Records

..............................

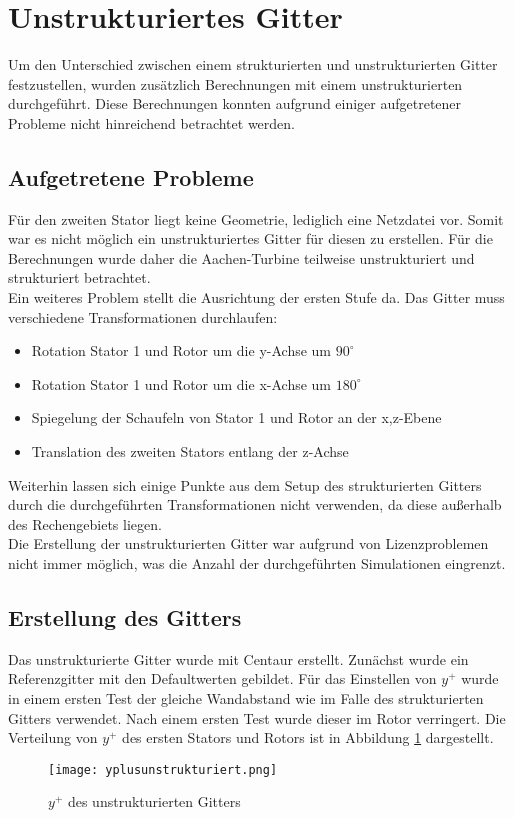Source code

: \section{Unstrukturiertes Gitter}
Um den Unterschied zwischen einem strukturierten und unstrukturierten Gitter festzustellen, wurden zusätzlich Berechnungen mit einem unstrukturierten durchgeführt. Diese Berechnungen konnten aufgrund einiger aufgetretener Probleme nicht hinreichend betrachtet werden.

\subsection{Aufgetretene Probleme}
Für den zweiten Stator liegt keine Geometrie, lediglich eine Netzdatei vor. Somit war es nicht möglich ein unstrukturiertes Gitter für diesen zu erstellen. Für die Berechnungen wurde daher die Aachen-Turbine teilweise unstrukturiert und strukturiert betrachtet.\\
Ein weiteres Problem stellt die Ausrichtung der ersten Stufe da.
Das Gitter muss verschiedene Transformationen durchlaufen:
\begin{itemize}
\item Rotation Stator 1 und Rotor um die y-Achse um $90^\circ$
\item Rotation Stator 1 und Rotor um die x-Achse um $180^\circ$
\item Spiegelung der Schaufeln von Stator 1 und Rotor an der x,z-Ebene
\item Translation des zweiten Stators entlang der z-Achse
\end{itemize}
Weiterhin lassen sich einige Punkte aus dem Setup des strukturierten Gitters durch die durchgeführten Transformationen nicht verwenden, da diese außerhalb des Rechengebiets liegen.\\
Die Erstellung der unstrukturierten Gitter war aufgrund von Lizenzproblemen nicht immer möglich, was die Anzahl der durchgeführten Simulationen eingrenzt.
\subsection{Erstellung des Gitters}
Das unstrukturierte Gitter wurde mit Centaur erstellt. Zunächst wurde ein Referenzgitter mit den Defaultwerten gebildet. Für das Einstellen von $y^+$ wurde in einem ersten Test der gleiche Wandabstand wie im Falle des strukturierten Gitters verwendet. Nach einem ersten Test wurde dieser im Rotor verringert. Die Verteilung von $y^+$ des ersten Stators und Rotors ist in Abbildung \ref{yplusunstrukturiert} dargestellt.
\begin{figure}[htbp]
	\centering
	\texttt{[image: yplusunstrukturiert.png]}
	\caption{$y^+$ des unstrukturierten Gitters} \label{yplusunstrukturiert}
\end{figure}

..............................

Task details
Would you please show every line of the material above that includes the string "circ"?

The answer
\item Rotation Stator 1 und Rotor um die y-Achse um $90^\circ$
\item Rotation Stator 1 und Rotor um die x-Achse um $180^\circ$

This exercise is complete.